Tuesday, February 10, 2004

Nikki Giovanni - Blacksburg, VA

Nikki is wearing a medal when I meet her at her office on the campus of Virginia Tech. Her poetry has won almost uncountable awards, plaudits, and honors, but this is an actual medal. I'm thinking figure skating or the 400m hurdles or something.

But the medal is from the National Academy of Recording Arts and Sciences which Nikki got earlier this week at the annual Grammy Awards dinner in Los Angeles. Her spectacular spoken word release of "The Nikki Giovanni Poetry Collection" lost out to Al Franken - go figure - but the nomination, the medal, and the good seats she had (near Carole King) made the trip a great success.

She's wearing the medal because her students wanted to see it. Just before our chat starts she even gets a call from a student who wants to know about the medal. Did she wear it to class? Did the other students like it? Was Nikki on TV? Nikki answers the questions, reminds the student to turn her paper in, and has to admit that she never got her mug on the TV. And it's too bad, because it's a great mug, open and vital.

On the walls of her office she displays posters of Tupac Shakur, Bob Marley, and Prince, and her long love of music fills her work in the same way.

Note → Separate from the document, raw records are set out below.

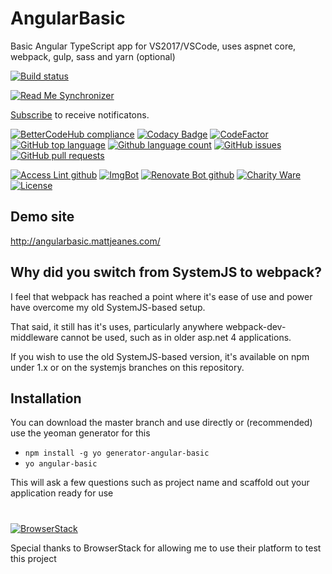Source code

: # AngularBasic
Basic Angular TypeScript app for VS2017/VSCode, uses aspnet core, webpack, gulp, sass and yarn (optional)

[![Build status](https://ci.appveyor.com/api/projects/status/f8pheooffn5a9vrb/branch/master?svg=true)](https://ci.appveyor.com/project/MattJeanes/angularbasic/branch/master)

<!--BadgesSTART-->
[![Read Me Synchronizer](https://img.shields.io/badge/-powered%20by%20read%20me%20synchronizer-brightgreen.svg)](https://github.com/undefined/ReadMeSynchronizer)
<!-- Powered by https://github.com/undefined/ReadMeSynchronizer -->

[Subscribe](https://github.com/GregTrevellick/AngularBasic/subscription) to receive notificatons.

[![BetterCodeHub compliance](https://bettercodehub.com/edge/badge/GregTrevellick/AngularBasic?branch=master)](https://bettercodehub.com/results/GregTrevellick/AngularBasic)
[![Codacy Badge](https://api.codacy.com/project/badge/Grade/6c528ee94ef349d2b9f3d548761e8617)](https://www.codacy.com/project/gtrevellick/AngularBasic/dashboard?utm_source=github.com&amp;utm_medium=referral&amp;utm_content=GregTrevellick/AngularBasic&amp;utm_campaign=Badge_Grade_Dashboard)
[![CodeFactor](https://www.codefactor.io/repository/github/GregTrevellick/AngularBasic/badge)](https://www.codefactor.io/repository/github/GregTrevellick/AngularBasic)
[![GitHub top language](https://img.shields.io/github/languages/top/GregTrevellick/AngularBasic.svg)](https://github.com/GregTrevellick/AngularBasic)
[![Github language count](https://img.shields.io/github/languages/count/GregTrevellick/AngularBasic.svg)](https://github.com/GregTrevellick/AngularBasic)
[![GitHub issues](https://img.shields.io/github/issues-raw/GregTrevellick/AngularBasic.svg)](https://github.com/GregTrevellick/AngularBasic/issues)
[![GitHub pull requests](https://img.shields.io/github/issues-pr-raw/GregTrevellick/AngularBasic.svg)](https://github.com/GregTrevellick/AngularBasic/pulls)














[![Access Lint github](https://img.shields.io/badge/a11y-checked-brightgreen.svg)](https://www.accesslint.com)
[![ImgBot](https://img.shields.io/badge/images-optimized-brightgreen.svg)](https://imgbot.net/)
[![Renovate Bot github](https://img.shields.io/badge/renovatebot-checked-brightgreen.svg)](https://renovatebot.com/)
[![Charity Ware](https://img.shields.io/badge/charity%20ware-thank%20you-brightgreen.svg)](https://github.com/GregTrevellick/MiscellaneousArtefacts/wiki/Charity-Ware)
[![License](https://img.shields.io/github/license/gittools/gitlink.svg)](/LICENSE.txt)
<!--BadgesEND-->


## Demo site
http://angularbasic.mattjeanes.com/

## Why did you switch from SystemJS to webpack?
I feel that webpack has reached a point where it's ease of use and power have overcome my old SystemJS-based setup.

That said, it still has it's uses, particularly anywhere webpack-dev-middleware cannot be used, such as in older asp.net 4 applications.

If you wish to use the old SystemJS-based version, it's available on npm under 1.x or on the systemjs branches on this repository.
## Installation
You can download the master branch and use directly or (recommended) use the yeoman generator for this
- `npm install -g yo generator-angular-basic`
- `yo angular-basic`

This will ask a few questions such as project name and scaffold out your application ready for use

#
[![BrowserStack](https://user-images.githubusercontent.com/2363642/32060856-eac21ffa-ba67-11e7-94ad-0bf1ebe10e87.png)](https://www.browserstack.com)

Special thanks to BrowserStack for allowing me to use their platform to test this project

So I smile at the picture of her sitting there on Tuesday watching Prince and Beyonce tear up the opening number, and then later George Clinton and P-Funk tear the roof off the sucker.

We talk a little about Nikki's life in Appalachia: Knoxville, Cincinnati, and here in southwestern Virginia. She spent ten years in New York City and loved it, but her life has been here. I can see the campus out her window behind her. The blinds are wide open, and the sun on this seasonable February afternoon pours in, lighting up Nikki from behind, giving her spectacular white/platinum hair a real glow.

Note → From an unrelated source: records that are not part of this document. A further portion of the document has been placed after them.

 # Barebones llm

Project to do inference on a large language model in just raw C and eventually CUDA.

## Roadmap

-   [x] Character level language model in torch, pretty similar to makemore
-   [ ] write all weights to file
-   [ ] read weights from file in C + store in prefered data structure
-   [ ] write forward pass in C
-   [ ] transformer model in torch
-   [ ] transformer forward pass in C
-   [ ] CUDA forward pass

Nikki wants to talk about place widely, and in further locales than anyone else so far on the trip. We talk about Mars, about the need for humans to keep exploring. The wheel took over for the horse, Nikki tells me, and it follows that if we can get to Mars, we really should. She talks about space and the future of humankind with such fervor that I have to ask a question. "What about a poet on that first crew to Mars?" I ask. Nikki's eyes light up. "I think it should be a woman, a black woman, a black woman in her 60s." She laughs.

We wrap it up with some photos. I take another peek at the medal. It's cool, but not as cool as Nikki.